Posted by: Jeff Lipshaw | Apr 27, 2012 3:07:15 PM

Jeff,

I well understood that the collective bodies weren't making moral judgments, but the aggregation of such judgments is a moral undertaking no less and that's the point, is it not? What use is a moral judgment if it is confined to one's mind? Few votes such as this are ever wholly unanimous, hence the role of principled dissent and individual conscience (which in no way means the individual dissenter is necessarily right: her judgment may be mistaken). We might speak of a "collective judgment" as a term of art, a manner of speaking, not intended literally but to communicate the aggregation of individual judgments. I too happen to believe moral judgment is an individual undertaking (going back to Socrates and through Godwin in the modern period), but what seems important in our case or similar cases revolves around the role of individual moral judgments in group situations. Because not everyone agrees on a moral judgment hardly means we should rest content to leave all such judgments without practical effect(s), in effect letting the moral judgments of an individual or less-than-majority of individuals trump the moral judgments of the majority. I'm not so interested in the case at hand but rather the role of moral judgments generally. Again, I would ask you to consider how or why the aggregation of moral judgments is more "political" than, say, an individual or group of individuals in disagreement with or dissent from a collective decision. Their disagreement and dissent is no less political, as is abstention or indifference. The consensequences of moral judgments are necessarily and unavoidably political, at least on my construal of what counts as "political."
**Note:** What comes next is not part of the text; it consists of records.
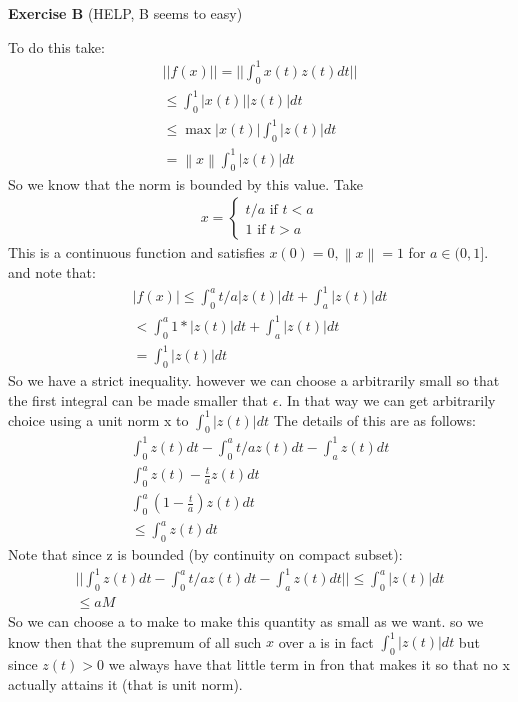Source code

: \documentclass[12pt]{article}
\newcommand{\norm}[1]{\left\lVert#1\right\rVert}
\newenvironment{exercise}[1]{\vspace{.1in}\noindent\textbf{Exercise #1 \hspace{.05em}}}{}
\theoremstyle{definition}
\theoremstyle{remark}
\begin{document}
\begin{exercise}{B} (HELP, B seems to easy)

	To do this take:
	\begin{align}
		||f(x)||=||\int_0^1x(t)z(t)dt||   \\
		\leq \int_0^1|x(t)||z(t)|dt       \\
		\leq \max |x(t)|\int_0^1 |z(t)|dt \\
		=\norm{x}\int_0^1|z(t)|dt
	\end{align}
	So we know that the norm is bounded by this value.  Take
	\begin{align}
		x=%
		\begin{cases}
			t/a \text{ if } t<a \\
			1 \text{ if } t>a
		\end{cases}
	\end{align}
	This is a continuous function and satisfies $x(0)=0,\norm{x}=1$ for $a\in (0,1]$. and note that:
	\begin{align}
		|f(x)|\leq\int_0^at/a|z(t)|dt+\int_a^1|z(t)|dt \\
		< \int_0^a 1*|z(t)|dt+\int_a^1|z(t)|dt         \\
		=\int_0^1|z(t)|dt
	\end{align}
	So we have a strict inequality. however we can choose a arbitrarily small so that the first integral can be made smaller that $\epsilon$. In that way we can get arbitrarily choice using a unit norm x to $\int_0^1|z(t)|dt$ The details of this are as follows:
	\begin{align}
		\int_0^1z(t)dt-\int_0^at/az(t)dt-\int_a^1z(t)dt \\
		\int_0^az(t)- \frac{t}{a}z(t)dt                 \\
		\int_0^a(1- \frac{t}{a})z(t)dt                  \\
		\leq \int_0^a z(t)dt
	\end{align}
	Note that since z is bounded (by continuity on compact subset):
	\begin{align}
		||\int_0^1z(t)dt-\int_0^at/az(t)dt-\int_a^1z(t)dt ||\leq \int_0^a|z(t)|dt \\
		\leq aM
	\end{align}
	So we can choose a to make to make this quantity as small as we want. so we know then that the supremum of all such $x$ over a is in fact $\int_0^1 |z(t)|dt$ but since $z(t)>0$ we always have that little term in fron that makes it so that no x actually attains it (that is unit norm).


\end{exercise}
\end{document}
Posted by: Patrick S. O'Donnell | Apr 27, 2012 2:31:57 PM

Collective bodies might take moral actions, but they aren't moral JUDGMENTS. They are political acts. A collective body has no mind or consciousness by which to make a judgment. (Understand that as a contract theorist I also cringe at the concept of the "meeting of the minds.") The key thing here is that I'm not distinguishing it on the basis of the adjective "moral."

And the point here is that the vote isn't unanimous. Making it even more of a political act.

Posted by: Jeff Lipshaw | Apr 27, 2012 2:11:15 PM

errratum (last para.): (...myriad effects on us as individuals).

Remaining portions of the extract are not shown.